== Problem to work on ==
Count how many lines in the data hold "fixes". Only the number.

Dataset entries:
━━━━

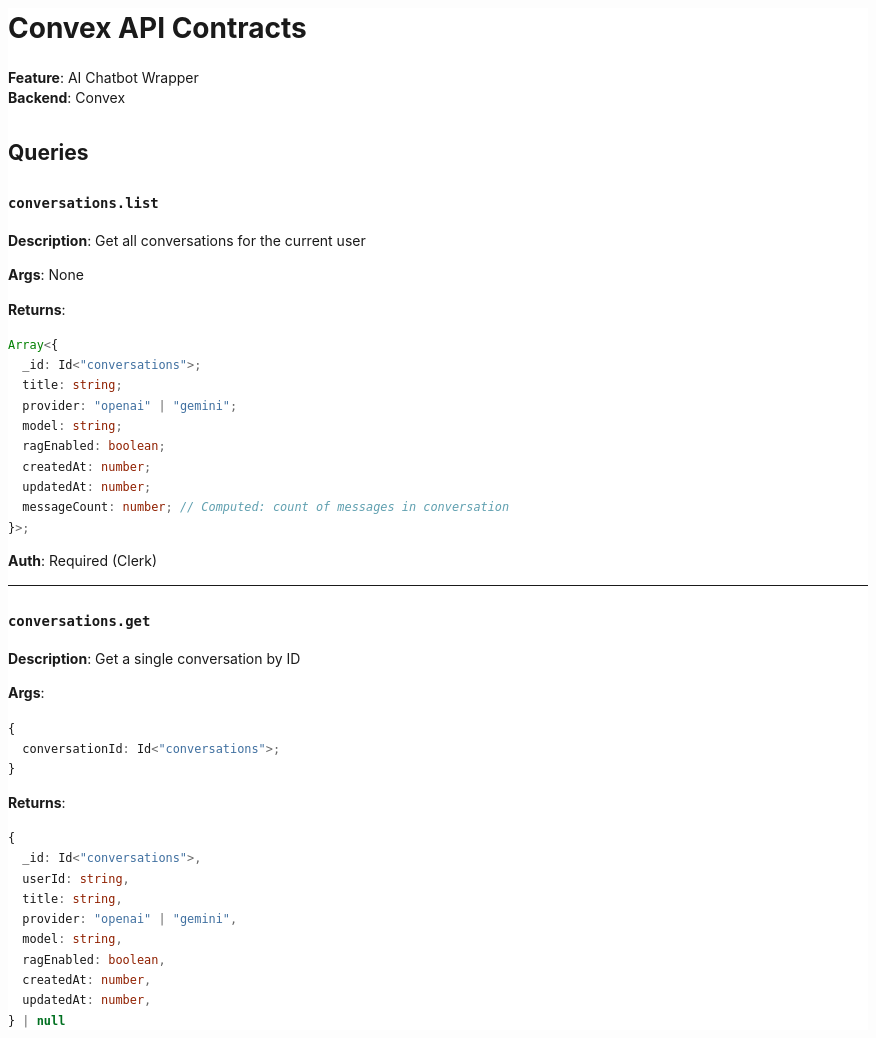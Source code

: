 # Convex API Contracts

**Feature**: AI Chatbot Wrapper  
**Backend**: Convex

## Queries

### `conversations.list`

**Description**: Get all conversations for the current user

**Args**: None

**Returns**:

```typescript
Array<{
  _id: Id<"conversations">;
  title: string;
  provider: "openai" | "gemini";
  model: string;
  ragEnabled: boolean;
  createdAt: number;
  updatedAt: number;
  messageCount: number; // Computed: count of messages in conversation
}>;
```

**Auth**: Required (Clerk)

---

### `conversations.get`

**Description**: Get a single conversation by ID

**Args**:

```typescript
{
  conversationId: Id<"conversations">;
}
```

**Returns**:

```typescript
{
  _id: Id<"conversations">,
  userId: string,
  title: string,
  provider: "openai" | "gemini",
  model: string,
  ragEnabled: boolean,
  createdAt: number,
  updatedAt: number,
} | null
```
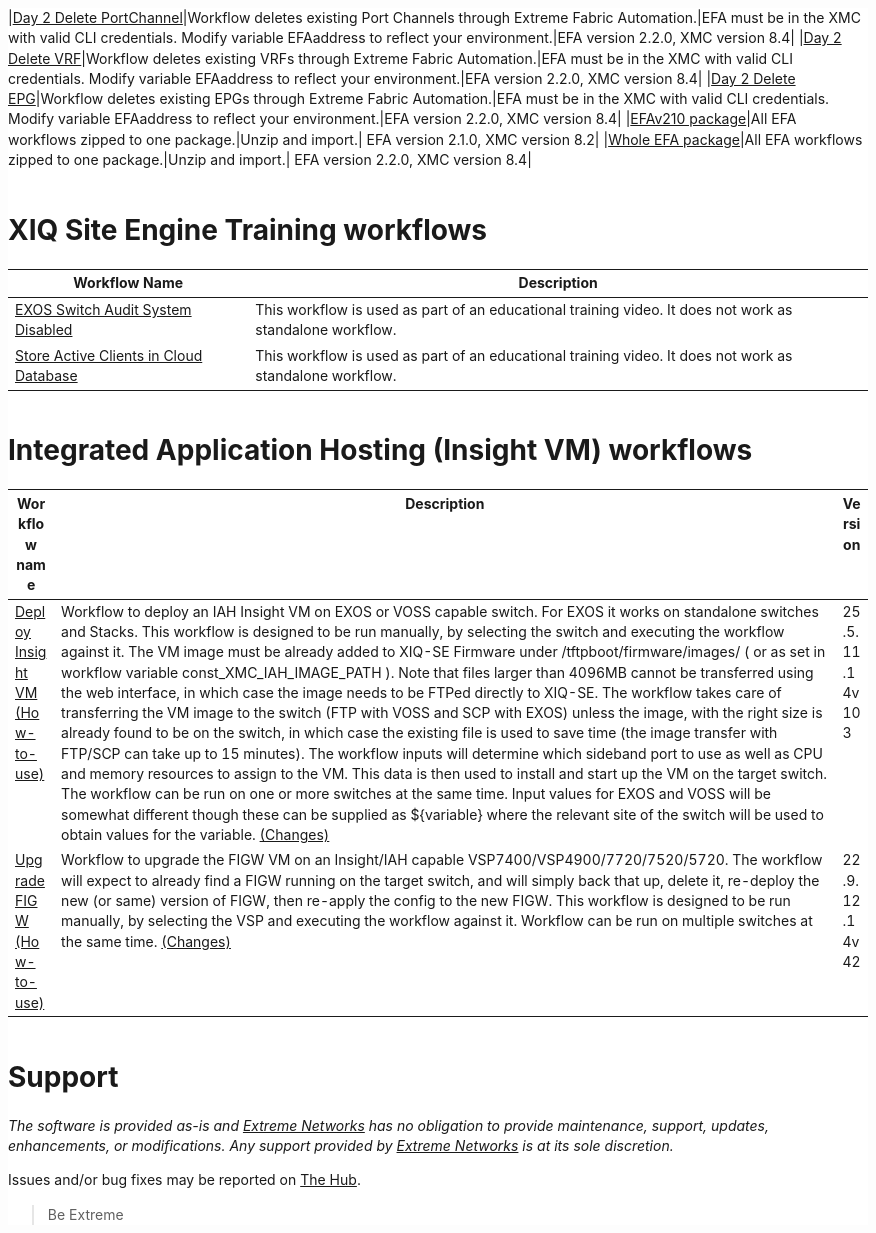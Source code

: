 |[Day 2 Delete PortChannel](xwf/EFA_Delete_PO-8.4.4.26v2.xwf)|Workflow deletes existing Port Channels through Extreme Fabric Automation.|EFA must be in the XMC with valid CLI credentials. Modify variable EFAaddress to reflect your environment.|EFA version 2.2.0, XMC version 8.4|
|[Day 2 Delete VRF](xwf/EFA_Delete_VRFs-8.4.4.26v4.xwf)|Workflow deletes existing VRFs through Extreme Fabric Automation.|EFA must be in the XMC with valid CLI credentials. Modify variable EFAaddress to reflect your environment.|EFA version 2.2.0, XMC version 8.4|
|[Day 2 Delete EPG](xwf/EFA_Delete_EPG-8.4.4.26v5.xwf)|Workflow deletes existing EPGs through Extreme Fabric Automation.|EFA must be in the XMC with valid CLI credentials. Modify variable EFAaddress to reflect your environment.|EFA version 2.2.0, XMC version 8.4|
|[EFAv210 package](xwf/EFA.zip)|All EFA workflows zipped to one package.|Unzip and import.| EFA version 2.1.0, XMC version 8.2|
|[Whole EFA package](xwf/EFA220.zip)|All EFA workflows zipped to one package.|Unzip and import.| EFA version 2.2.0, XMC version 8.4|

# XIQ Site Engine Training workflows
| Workflow Name | Description |
| ------------- | ----------- |
|[EXOS Switch Audit System Disabled](xwf/EXOS_Switch_Audit_System_Disabled-Partial-21.6.20.4v5.xwf)|This workflow is used as part of an educational training video. It does not work as standalone workflow.|
|[Store Active Clients in Cloud Database](xwf/Store_Active_Clients_in_Cloud_Database-21.4.10.80v71.xwf)|This workflow is used as part of an educational training video. It does not work as standalone workflow.|

# Integrated Application Hosting (Insight VM) workflows
| Workflow name | Description | Version |
| ------------- | ----------- | ------- |
|[Deploy Insight VM](xwf/Deploy_Insight_VM-25.5.11.14v103.xwf) [(How-to-use)](xwf/Deploy-Insight-VM_How-to-use.pdf)|Workflow to deploy an IAH Insight VM on EXOS or VOSS capable switch. For EXOS it works on standalone switches and Stacks. This workflow is designed to be run manually, by selecting the switch and executing the workflow against it. The VM image must be already added to XIQ-SE Firmware under /tftpboot/firmware/images/ ( or as set in workflow variable const_XMC_IAH_IMAGE_PATH ). Note that files larger than 4096MB cannot be transferred using the web interface, in which case the image needs to be FTPed directly to XIQ-SE. The workflow takes care of transferring the VM image to the switch (FTP with VOSS and SCP with EXOS) unless the image, with the right size is already found to be on the switch, in which case the existing file is used to save time (the image transfer with FTP/SCP can take up to 15 minutes). The workflow inputs will determine which sideband port to use as well as CPU and memory resources to assign to the VM. This data is then used to install and start up the VM on the target switch. The workflow can be run on one or more switches at the same time. Input values for EXOS and VOSS will be somewhat different though these can be supplied as ${variable} where the relevant site of the switch will be used to obtain values for the variable. [(Changes)](xwf/Deploy_Insight_VM_Changes.txt)|25.5.11.14v103|
|[Upgrade FIGW](xwf/Upgrade_FIGW-22.9.12.14v42.xwf) [(How-to-use)](xwf/Upgrade-FIGW_How-to-use.pdf)|Workflow to upgrade the FIGW VM on an Insight/IAH capable VSP7400/VSP4900/7720/7520/5720. The workflow will expect to already find a FIGW running on the target switch, and will simply back that up, delete it, re-deploy the new (or same) version of FIGW, then re-apply the config to the new FIGW. This workflow is designed to be run manually, by selecting the VSP and executing the workflow against it. Workflow can be run on multiple switches at the same time. [(Changes)](xwf/Upgrade_FIGW_Changes.txt)|22.9.12.14v42|

# Support
_The software is provided as-is and [Extreme Networks](http://www.extremenetworks.com/) has no obligation to provide maintenance, support, updates, enhancements, or modifications. Any support provided by [Extreme Networks](http://www.extremenetworks.com/) is at its sole discretion._

Issues and/or bug fixes may be reported on [The Hub](https://community.extremenetworks.com/).
>Be Extreme
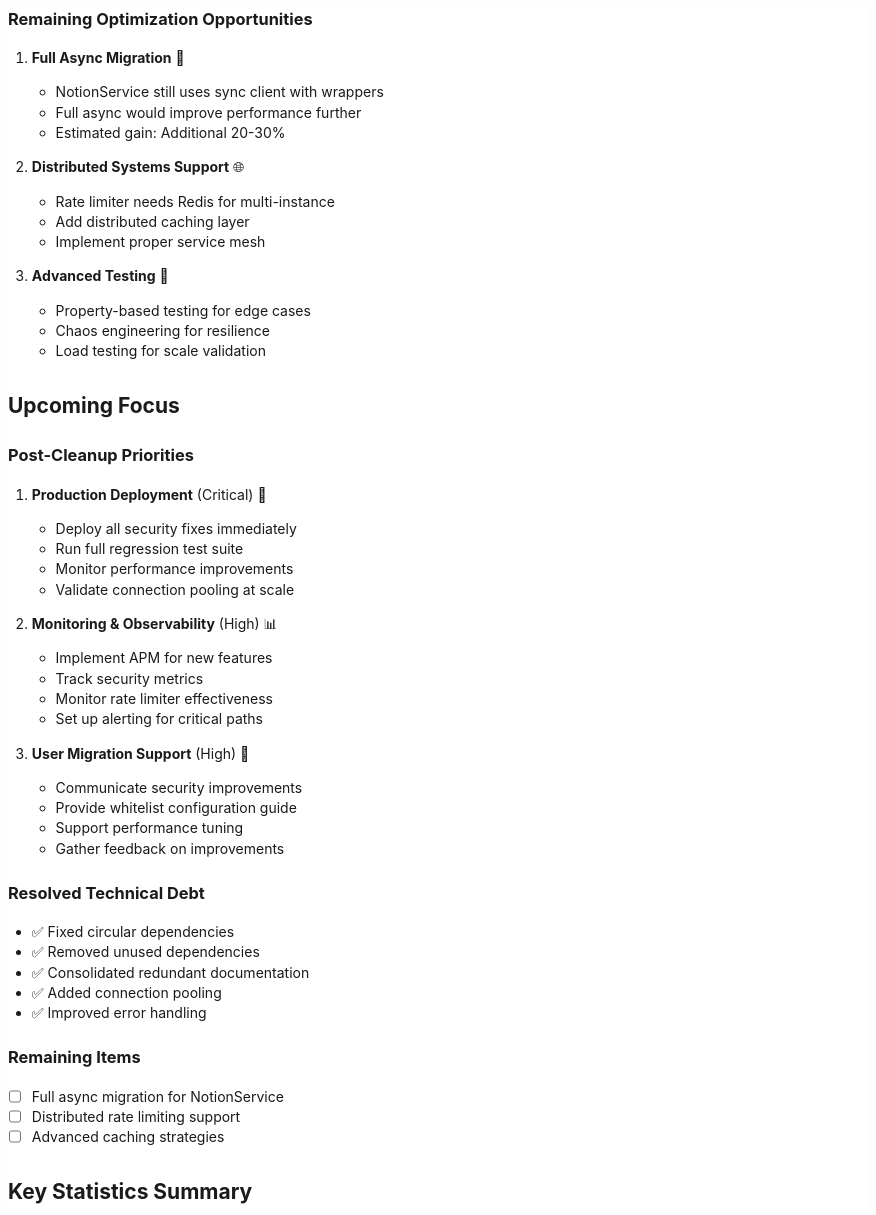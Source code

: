 ### Remaining Optimization Opportunities

1. **Full Async Migration** 🔄
   - NotionService still uses sync client with wrappers
   - Full async would improve performance further
   - Estimated gain: Additional 20-30%

2. **Distributed Systems Support** 🌐
   - Rate limiter needs Redis for multi-instance
   - Add distributed caching layer
   - Implement proper service mesh

3. **Advanced Testing** 🧪
   - Property-based testing for edge cases
   - Chaos engineering for resilience
   - Load testing for scale validation

## Upcoming Focus

### Post-Cleanup Priorities

1. **Production Deployment** (Critical) 🚀
   - Deploy all security fixes immediately
   - Run full regression test suite
   - Monitor performance improvements
   - Validate connection pooling at scale

2. **Monitoring & Observability** (High) 📊
   - Implement APM for new features
   - Track security metrics
   - Monitor rate limiter effectiveness
   - Set up alerting for critical paths

3. **User Migration Support** (High) 👥
   - Communicate security improvements
   - Provide whitelist configuration guide
   - Support performance tuning
   - Gather feedback on improvements

### Resolved Technical Debt
- ✅ Fixed circular dependencies
- ✅ Removed unused dependencies
- ✅ Consolidated redundant documentation
- ✅ Added connection pooling
- ✅ Improved error handling

### Remaining Items
- [ ] Full async migration for NotionService
- [ ] Distributed rate limiting support
- [ ] Advanced caching strategies

## Key Statistics Summary
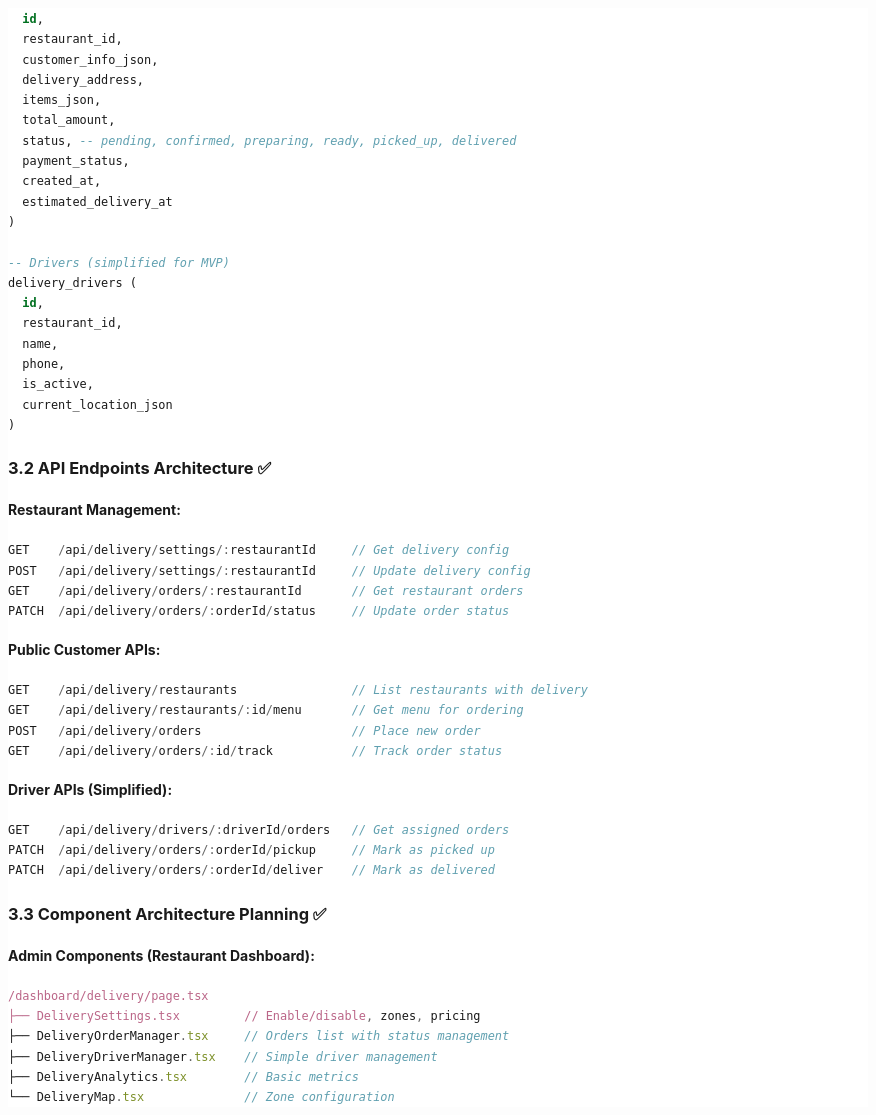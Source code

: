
 ```sql
  id,
  restaurant_id,
  customer_info_json,
  delivery_address,
  items_json,
  total_amount,
  status, -- pending, confirmed, preparing, ready, picked_up, delivered
  payment_status,
  created_at,
  estimated_delivery_at
)

-- Drivers (simplified for MVP)
delivery_drivers (
  id,
  restaurant_id,
  name,
  phone,
  is_active,
  current_location_json
)
```

### **3.2 API Endpoints Architecture** ✅

#### **Restaurant Management:**
```typescript
GET    /api/delivery/settings/:restaurantId     // Get delivery config
POST   /api/delivery/settings/:restaurantId     // Update delivery config
GET    /api/delivery/orders/:restaurantId       // Get restaurant orders
PATCH  /api/delivery/orders/:orderId/status     // Update order status
```

#### **Public Customer APIs:**
```typescript
GET    /api/delivery/restaurants                // List restaurants with delivery
GET    /api/delivery/restaurants/:id/menu       // Get menu for ordering
POST   /api/delivery/orders                     // Place new order
GET    /api/delivery/orders/:id/track           // Track order status
```

#### **Driver APIs (Simplified):**
```typescript
GET    /api/delivery/drivers/:driverId/orders   // Get assigned orders
PATCH  /api/delivery/orders/:orderId/pickup     // Mark as picked up
PATCH  /api/delivery/orders/:orderId/deliver    // Mark as delivered
```

### **3.3 Component Architecture Planning** ✅

#### **Admin Components (Restaurant Dashboard):**
```typescript
/dashboard/delivery/page.tsx
├── DeliverySettings.tsx         // Enable/disable, zones, pricing
├── DeliveryOrderManager.tsx     // Orders list with status management
├── DeliveryDriverManager.tsx    // Simple driver management
├── DeliveryAnalytics.tsx        // Basic metrics
└── DeliveryMap.tsx              // Zone configuration
```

━━━━

== Response area ==
2